By: Chris L. Bruynis, Assistant Professor & OSU Extension Educator
This year is turning out to be a challenging year not only due to the weather, but due to low revenue streams into many family farm businesses. Granted not all family farms will find themselves facing financial issues, but there will be some that will. For those that will, the stress can be significant and management decisions paramount.
The starting place is to determine if the issue is a profitability, liquidity, or solvency issue. Managers need to determine if the lack of profitability is temporary due to an isolated condition or if the problem is likely to continue into future years if no business changes occur. If the business is not profitable, then management decisions need to be made to correct the problem. If management determines that business changes cannot correct the lack of profitability (like not having control over commodity prices), then they must put a timeline on how long they can or want to continue to farm waiting on these conditions to change. There are several considerations that farmers need to think about including the operator’s current age, potential income streams if they exit farming, future generations’ involvement in the business, and current net worth.
Solvency should be examined to determine the risk capacity of the farm business (see http://www.cffm.umn.edu/Publications/pubs/FarmMgtTopics/FarmFinanceScorecard.pdf to calculate and interpret financial ratios). If the farm has very low levels of debt relative to the asset valuation, there is capacity to borrow additional funds to survive the financial shortcomings of 2015. If the opposite is true, additional loans, at least from traditional sources, will probably not be an option. Solvency examines the business’ overall ability to meet its financial obligation. Liquidity is similar but only looks at the business’ current year ability to cash flow the operation. Businesses that can remain liquid, even though unprofitable, can survive the short term financial shortfall.
Financial shortfalls are stressful on farmers and their families. Research following the farm crises of the early 1980’s showed that farmers used three strategies to manage the financial shortfalls. These were increase/extending income, decrease expenses, or increase labor income (efficiency). These concepts are not all that difficult to identify, however, actually putting them into practice is more challenging. Here is a list of ideas to consider. Be careful to think these through completely and find a strategy that does not further reduce family income or put the farm business at risk long term.
- Shift the farm business toward more profitable enterprises
- Renegotiate lease rates on assets used in the farm business (ie. land, equipment)
- Sell non-productive or unused assets
- Refinance operating loans to improve cash flow (only if financial decline is temporary)

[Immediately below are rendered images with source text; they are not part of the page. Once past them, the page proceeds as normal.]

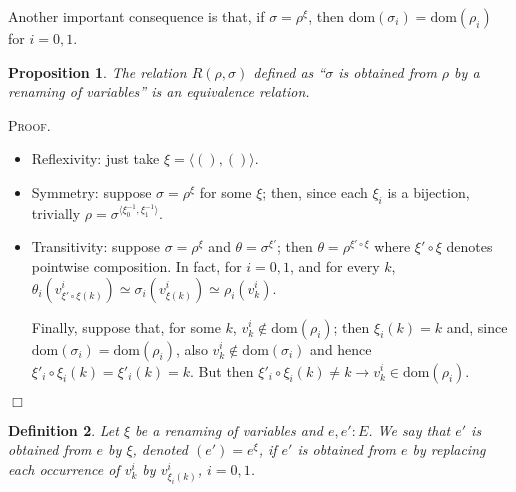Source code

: \documentclass{article}
\newtheorem{definition}{Definition}[section]
\newtheorem{proposition}[definition]{Proposition}
\newenvironment{proof}{\smallskip\textsc{Proof.}}{\hspace*{\fill}$\Box$}
\newcommand{\dom}{\ensuremath{\mathrm{dom}}}
\newcommand{\renamevar}[2]{\ensuremath{{#1}^{#2}}}
\newcommand{\isrenamevar}[3]{\ensuremath{{#1}=\renamevar{#2}{#3}}}
\newcommand{\idn}{()}
\begin{document}
Another important consequence is that, if {\isrenamevar\sigma\rho\xi},
then $\dom(\sigma_i)=\dom(\rho_i)$ for $i=0,1$.
\begin{proposition}\label{renamevarsequiv}
The relation $R(\rho,\sigma)$ defined as ``$\sigma$ is obtained from $\rho$
by a renaming of variables'' is an equivalence relation.
\end{proposition}
\begin{proof}
\begin{itemize}
\item Reflexivity: just take $\xi=\langle\idn,\idn\rangle$.
\item Symmetry: suppose {\isrenamevar\sigma\rho\xi} for some $\xi$; then,
since each $\xi_i$ is a bijection, trivially
{\isrenamevar\rho\sigma{\langle\xi^{-1}_0,\xi^{-1}_1\rangle}}.
\item Transitivity: suppose {\isrenamevar\sigma\rho\xi} and
{\isrenamevar\theta\sigma{\xi'}}; then {\isrenamevar\theta\rho{\xi'\circ\xi}}
where $\xi'\circ\xi$ denotes pointwise composition.  In fact, for $i=0,1$,
and for every $k$, $\theta_i\left(v^i_{\xi'\circ\xi(k)}\right)\simeq%
\sigma_i\left(v^i_{\xi(k)}\right)\simeq\rho_i(v^i_k)$.

Finally, suppose that, for some $k$, $v^i_k\not\in\dom(\rho_i)$; then
$\xi_i(k)=k$ and, since $\dom(\sigma_i)=\dom(\rho_i)$, also
$v^i_k\not\in\dom(\sigma_i)$ and hence $\xi'_i\circ\xi_i(k)=\xi'_i(k)=k$.
But then $\xi'_i\circ\xi_i(k)\neq k\rightarrow v^i_k\in\dom(\rho_i)$.
\end{itemize}
\end{proof}

\begin{definition}
Let $\xi$ be a renaming of variables and $e,e':E$.  We say that $e'$
is obtained from $e$ by $\xi$, denoted {\isrenamevar{(e')}e\xi}, if $e'$
is obtained from $e$ by replacing each occurrence of $v^i_k$ by
$v^i_{\xi_i(k)}$, $i=0,1$.
\end{definition}
\end{document}
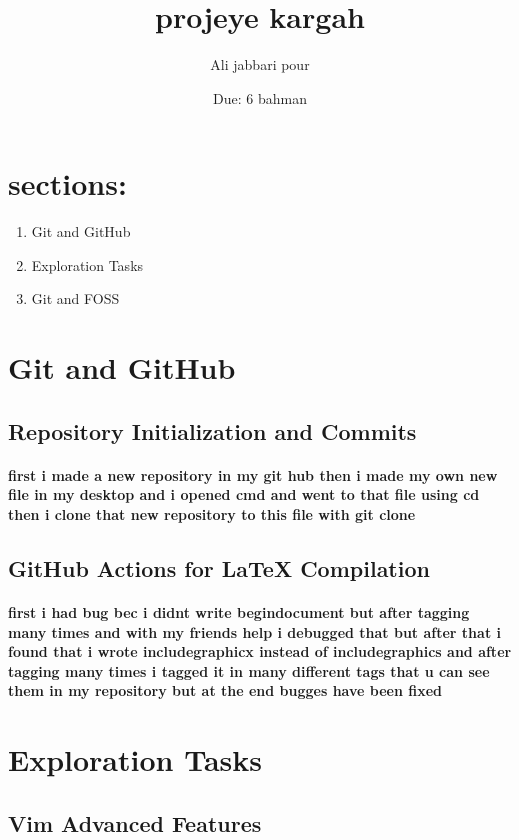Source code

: \documentclass[titlepage]{article}
\title{projeye kargah}
\author{Ali jabbari pour}
\date{Due: 6 bahman}
\begin{document}
\maketitle
\tableofcontents
\newpage
\section{sections:}
\begin{enumerate}
    \item Git and GitHub
    \item Exploration Tasks
    \item Git and FOSS
\end{enumerate}
\fancyhead[L]{\thepage}
\newpage
\section{Git and GitHub}
\subsection{Repository Initialization and Commits}
\paragraph{\selectfont first i made a new repository in my git hub then i made my own new file in my
 desktop and i opened cmd and went to that file using cd then i clone that new repository to this file with git clone}
 \subsection{GitHub Actions for LaTeX Compilation }
 \paragraph{\selectfont first i had bug bec i didnt write begin{document} but after tagging many times and with my friends help i debugged that 
 but after that i found that i wrote includegraphicx instead of includegraphics and after tagging many times i tagged it in many different tags that u can see them in 
 my repository but at the end bugges have been fixed}
 \section{Exploration Tasks}
 \subsection{Vim Advanced Features}
\end{document}
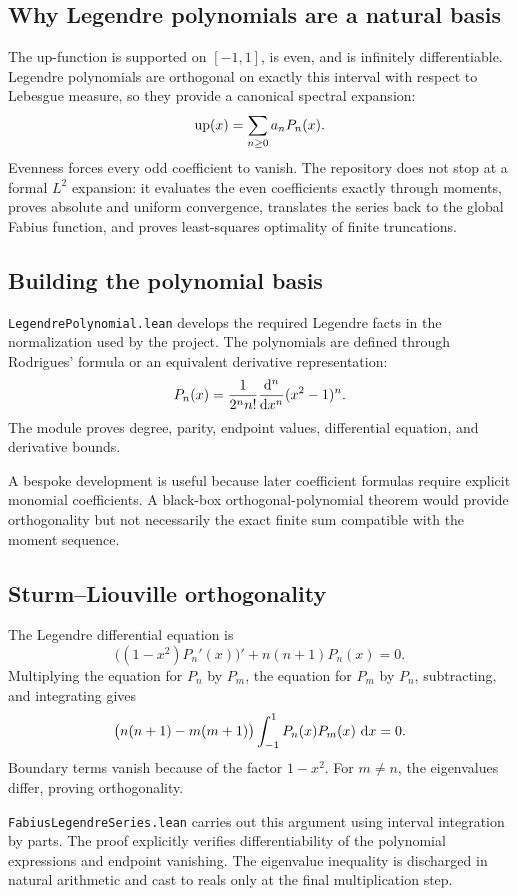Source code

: \documentclass[11pt,oneside]{article}
\theoremstyle{definition}
\theoremstyle{remark}
\begin{document}
\subsection{Why Legendre polynomials are a natural basis}
The up-function is supported on \([-1,1]\), is even, and is infinitely differentiable.  Legendre polynomials are orthogonal on exactly this interval with respect to Lebesgue measure, so they provide a canonical spectral expansion:
\[
  \RvachevUp(x)=\sum_{n\geq0}a_nP_n(x).
\]
Evenness forces every odd coefficient to vanish.  The repository does not stop at a formal \(L^2\) expansion: it evaluates the even coefficients exactly through moments, proves absolute and uniform convergence, translates the series back to the global Fabius function, and proves least-squares optimality of finite truncations.

\subsection{Building the polynomial basis}
\nolinkurl{LegendrePolynomial.lean} develops the required Legendre facts in the normalization used by the project.  The polynomials are defined through Rodrigues' formula or an equivalent derivative representation:
\[
  P_n(x)=\frac{1}{2^n n!}
          \frac{\Differential^n}{\Differential x^n}(x^2-1)^n.
\]
The module proves degree, parity, endpoint values, differential equation, and derivative bounds.

A bespoke development is useful because later coefficient formulas require explicit monomial coefficients.  A black-box orthogonal-polynomial theorem would provide orthogonality but not necessarily the exact finite sum compatible with the moment sequence.

\subsection{Sturm--Liouville orthogonality}
The Legendre differential equation is
\[
  \bigl((1-x^2)P_n'(x)\bigr)'+n(n+1)P_n(x)=0.
\]
Multiplying the equation for \(P_n\) by \(P_m\), the equation for \(P_m\) by \(P_n\), subtracting, and integrating gives
\[
  \bigl(n(n+1)-m(m+1)\bigr)
  \int_{-1}^{1}P_n(x)P_m(x)\,\Differential x=0.
\]
Boundary terms vanish because of the factor \(1-x^2\).  For \(m\ne n\), the eigenvalues differ, proving orthogonality.

\nolinkurl{FabiusLegendreSeries.lean} carries out this argument using interval integration by parts.  The proof explicitly verifies differentiability of the polynomial expressions and endpoint vanishing.  The eigenvalue inequality is discharged in natural arithmetic and cast to reals only at the final multiplication step.
\end{document}
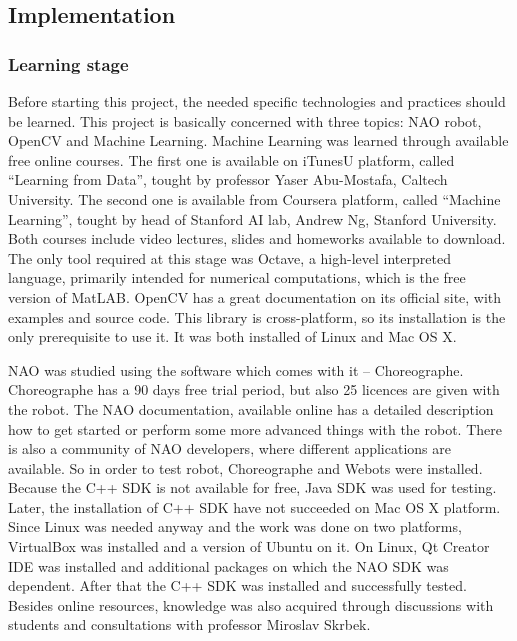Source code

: 







\subsection{Implementation}
    \subsubsection{Learning stage}
        Before starting this project, the needed specific technologies and practices should be learned. This project is basically concerned with three topics: NAO robot, OpenCV and Machine Learning. Machine Learning was learned through available free online courses. The first one is available on iTunesU platform, called ``Learning from Data'', tought by professor Yaser Abu-Mostafa, Caltech University. The second one is available from Coursera platform, called ``Machine Learning'', tought by head of Stanford AI lab, Andrew Ng, Stanford University. Both courses include video lectures, slides and homeworks available to download. The only tool required at this stage was Octave, a high-level interpreted language, primarily intended for numerical computations, which is the free version of MatLAB. OpenCV has a great documentation on its official site, with examples and source code. This library is cross-platform, so its installation is the only prerequisite to use it. It was both installed of Linux and Mac OS X.

         NAO was studied using the software which comes with it -- Choreographe. Choreographe has a 90 days free trial period, but also 25 licences are given with the robot. The NAO documentation, available online has a detailed description how to get started or perform some more advanced things with the robot. There is also a community of NAO developers, where different applications are available. So in order to test robot, Choreographe and Webots were installed. Because the C++ SDK is not available for free, Java SDK was used for testing. Later, the installation of C++ SDK have not succeeded on Mac OS X platform. Since Linux was needed anyway and the work was done on two platforms, VirtualBox was installed and a version of Ubuntu on it. On Linux, Qt Creator IDE was installed and additional packages on which the NAO SDK was dependent. After that the C++ SDK was installed and successfully tested. Besides online resources, knowledge was also acquired through discussions with students and consultations with professor Miroslav Skrbek. 

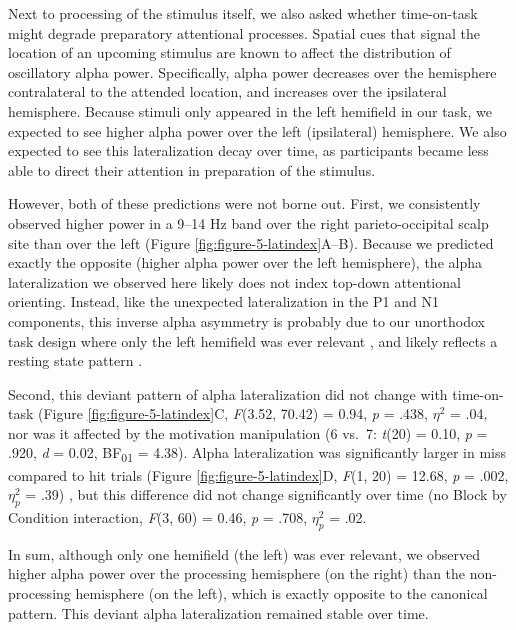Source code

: \documentclass[11pt,english,]{memoir}
\begin{document}
Next to processing of the stimulus itself, we also asked whether time-on-task might degrade preparatory attentional processes. Spatial cues that signal the location of an upcoming stimulus are known to affect the distribution of oscillatory alpha power. Specifically, alpha power decreases over the hemisphere contralateral to the attended location, and increases over the ipsilateral hemisphere. Because stimuli only appeared in the left hemifield in our task, we expected to see higher alpha power over the left (ipsilateral) hemisphere. We also expected to see this lateralization decay over time, as participants became less able to direct their attention in preparation of the stimulus.

However, both of these predictions were not borne out. First, we consistently observed higher power in a 9--14 Hz band over the right parieto-occipital scalp site than over the left (Figure \ref{fig:figure-5-latindex}A--B). Because we predicted exactly the opposite (higher alpha power over the left hemisphere), the alpha lateralization we observed here likely does not index top-down attentional orienting. Instead, like the unexpected lateralization in the P1 and N1 components, this inverse alpha asymmetry is probably due to our unorthodox task design where only the left hemifield was ever relevant \autocite[as further discussed in][]{Slagter2016}, and likely reflects a resting state pattern \autocites{Benwell2018}{Wieneke1980}.

Second, this deviant pattern of alpha lateralization did not change with time-on-task (Figure \ref{fig:figure-5-latindex}C, \emph{F}(3.52, 70.42) = 0.94, \emph{p} = .438, \(\eta^2\) = .04, nor was it affected by the motivation manipulation (6 vs.~7: \emph{t}(20) = 0.10, \emph{p} = .920, \emph{d} = 0.02, BF\textsubscript{01} = 4.38). Alpha lateralization was significantly larger in miss compared to hit trials (Figure \ref{fig:figure-5-latindex}D, \emph{F}(1, 20) = 12.68, \emph{p} = .002, \(\eta^2_p\) = .39) \autocite{Slagter2016}, but this difference did not change significantly over time (no Block by Condition interaction, \emph{F}(3, 60) = 0.46, \emph{p} = .708, \(\eta^2_p\) = .02.

In sum, although only one hemifield (the left) was ever relevant, we observed higher alpha power over the processing hemisphere (on the right) than the non-processing hemisphere (on the left), which is exactly opposite to the canonical pattern. This deviant alpha lateralization remained stable over time.
\end{document}
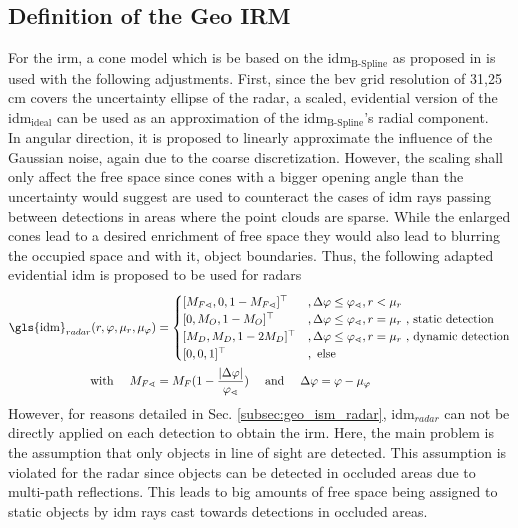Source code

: \subsection{Definition of the Geo IRM}
\label{subsec:method_geo_irm}
For the \gls{irm}, a cone model which is be based on the \gls{idm}$_{\text{B-Spline}}$ as proposed in \cite{loop2016closed} is used with the following adjustments. First, since the \gls{bev} grid resolution of 31,25 cm covers the uncertainty ellipse of the radar, a scaled, evidential version of the \gls{idm}$_{\text{ideal}}$ can be used as an approximation of the \gls{idm}$_{\text{B-Spline}}$'s radial component.
\\
In angular direction, it is proposed to linearly approximate the influence of the Gaussian noise, again due to the coarse discretization. However, the scaling shall only affect the free space since cones with a bigger opening angle than the uncertainty would suggest are used to counteract the cases of \gls{idm} rays passing between detections in areas where the point clouds are sparse. While the enlarged cones lead to a desired enrichment of free space they would also lead to blurring the occupied space and with it, object boundaries. Thus, the following adapted evidential \gls{idm} is proposed to be used for radars
\begin{align}
	\label{eq:idm_radar}
	\text{\gls{idm}}_{radar}(r, \varphi, \mu_r, \mu_\varphi) &= 
	\begin{cases}
		[M_{F\sphericalangle},0,1-M_{F\sphericalangle}]^\top &, \Delta\varphi \leq \varphi_\sphericalangle, r < \mu_r\\
		[0,M_O,1-M_O]^\top &, \Delta\varphi \leq \varphi_\sphericalangle, r = \mu_r \text{ , static detection}\\
		[M_D,M_D,1-2M_D]^\top &, \Delta\varphi \leq \varphi_\sphericalangle,r = \mu_r \text{ , dynamic detection}\\		
		[0,0,1]^\top &, \text{ else}\\
	\end{cases}\\
	\text{with } \quad M_{F\sphericalangle} &= M_F(1 - \dfrac{| \Delta\varphi |}{\varphi_\sphericalangle}) \quad\text{ and }\quad \Delta\varphi = \varphi - \mu_\varphi
\end{align}
However, for reasons detailed in Sec. \ref{subsec:geo_ism_radar}, \gls{idm}$_{radar}$ can not be directly applied on each detection to obtain the \gls{irm}. Here, the main problem is the assumption that only objects in line of sight are detected. This assumption is violated for the radar since objects can be detected in occluded areas due to multi-path reflections. This leads to big amounts of free space being assigned to static objects by \gls{idm} rays cast towards detections in occluded areas. 
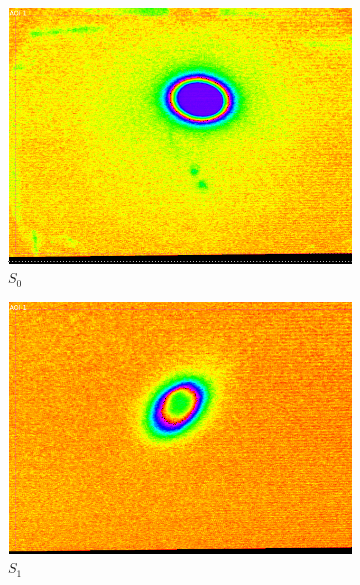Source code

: \documentclass[12pt]{article}
\begin{document}
\begin{figure}[H]
  \centering

 \begin{subfigure}{0.16\textwidth}
    \includegraphics[width=\linewidth]{fig/S0w.png}
    \caption{$S_0$}
  \end{subfigure}%
  \hfill
  \begin{subfigure}{0.16\textwidth}
    \includegraphics[width=\linewidth]{fig/S1.png}
    \caption{$S_1$}
  \end{subfigure}%
  \hfill
  \begin{subfigure}{0.16\textwidth}

\end{subfigure}
\end{figure}
\end{document}
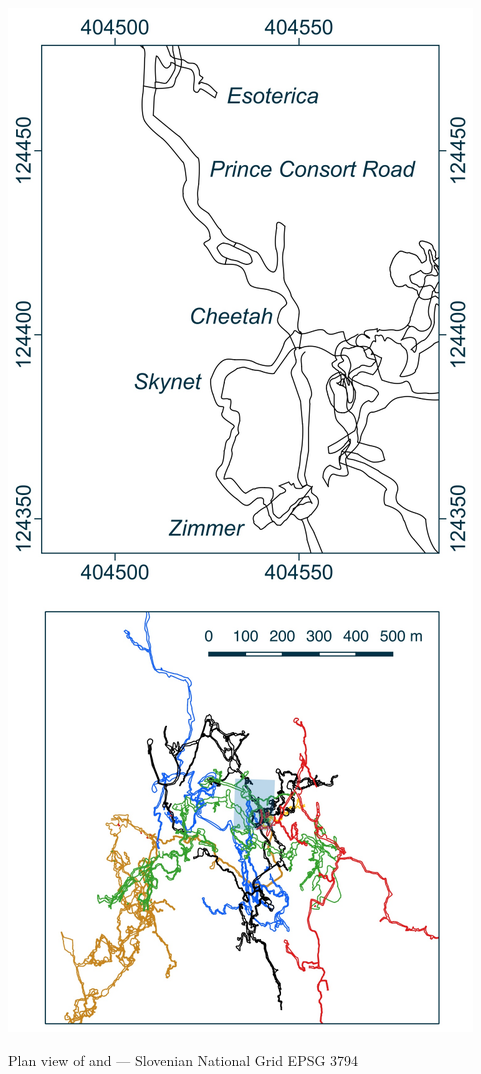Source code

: \begin{marginfigure}
	\includegraphics[width= \linewidth]{images/little_insets/esoterica_inset.pdf}
	\caption*{Plan view of \protect{} and \protect{}--- Slovenian National Grid EPSG 3794}
	\label{Prince Consort Road}
\end{marginfigure}

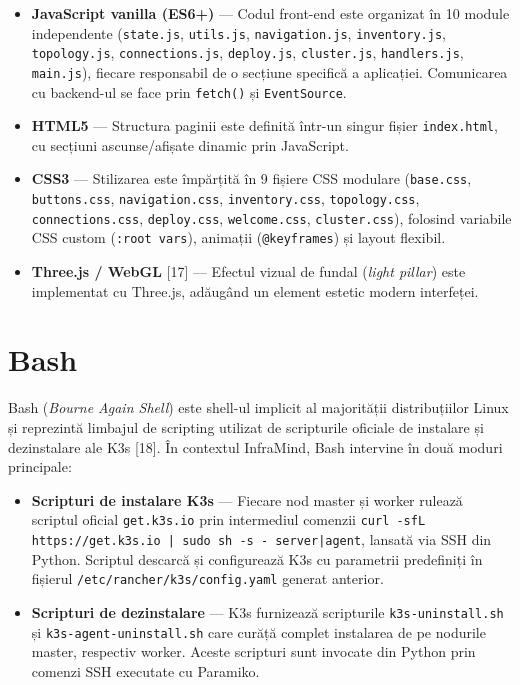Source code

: \documentclass[12pt,a4paper]{report}
\begin{document}
\begin{itemize}
  \item \textbf{JavaScript vanilla (ES6+)} — Codul front-end este organizat în 10 module independente (\texttt{state.js}, \texttt{utils.js}, \texttt{navigation.js}, \texttt{inventory.js}, \texttt{topology.js}, \texttt{connections.js}, \texttt{deploy.js}, \texttt{cluster.js}, \texttt{handlers.js}, \texttt{main.js}), fiecare responsabil de o secțiune specifică a aplicației. Comunicarea cu backend-ul se face prin \texttt{fetch()} și \texttt{EventSource}.
  \item \textbf{HTML5} — Structura paginii este definită într-un singur fișier \texttt{index.html}, cu secțiuni ascunse/afișate dinamic prin JavaScript.
  \item \textbf{CSS3} — Stilizarea este împărțită în 9 fișiere CSS modulare (\texttt{base.css}, \texttt{buttons.css}, \texttt{navigation.css}, \texttt{inventory.css}, \texttt{topology.css}, \texttt{connections.css}, \texttt{deploy.css}, \texttt{welcome.css}, \texttt{cluster.css}), folosind variabile CSS custom (\texttt{:root vars}), animații (\texttt{@keyframes}) și layout flexibil.
  \item \textbf{Three.js / WebGL} [17] — Efectul vizual de fundal (\textit{light pillar}) este implementat cu Three.js, adăugând un element estetic modern interfeței.
\end{itemize}

\section{Bash}

Bash (\textit{Bourne Again Shell}) este shell-ul implicit al majorității distribuțiilor Linux și reprezintă limbajul de scripting utilizat de scripturile oficiale de instalare și dezinstalare ale K3s [18]. În contextul InfraMind, Bash intervine în două moduri principale:

\begin{itemize}
  \item \textbf{Scripturi de instalare K3s} — Fiecare nod master și worker rulează scriptul oficial \texttt{get.k3s.io} prin intermediul comenzii \texttt{curl -sfL https://get.k3s.io | sudo sh -s - server|agent}, lansată via SSH din Python. Scriptul descarcă și configurează K3s cu parametrii predefiniți în fișierul \texttt{/etc/rancher/k3s/config.yaml} generat anterior.
  \item \textbf{Scripturi de dezinstalare} — K3s furnizează scripturile \texttt{k3s-uninstall.sh} și \texttt{k3s-agent-uninstall.sh} care curăță complet instalarea de pe nodurile master, respectiv worker. Aceste scripturi sunt invocate din Python prin comenzi SSH executate cu Paramiko.
\end{itemize}
\end{document}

- Seek off-farm employment only if it does not affect farm productivity(for one or more family members involved in the business)
- Increase the acres or number of livestock to improve labor efficiency on profitable enterprises (only if not already fully employed – remember you still have to have time to manage the business)
- Make sure there is a positive rate of return on all inputs (ie. fungicides, micronutrients, feed additives, etc.). If it costs to $5.00 to make $2.50, why are you doing it?
- Select lower priced inputs (providing they preform similarly – don’t pay for brand recognition)
- Delay nutrient application (providing the soil fertility is adequate to grow desired crops)
- Delay replacing capital assets (this only works until repairs, delays, etc. become greater than loan payments)
- Reduce family living costs (delay vacations, major home renovation, big ticket furniture and appliances, etc)
This is not an exhaustive list of possible management decisions that farmers can make in their businesses but a starting place to start the thought process. The main message is to pay careful attention to your business’ profitability, liquidity and solvency to make sure financial stress is identified quickly and the appropriate management decision(s) implemented to prevent further financial decline.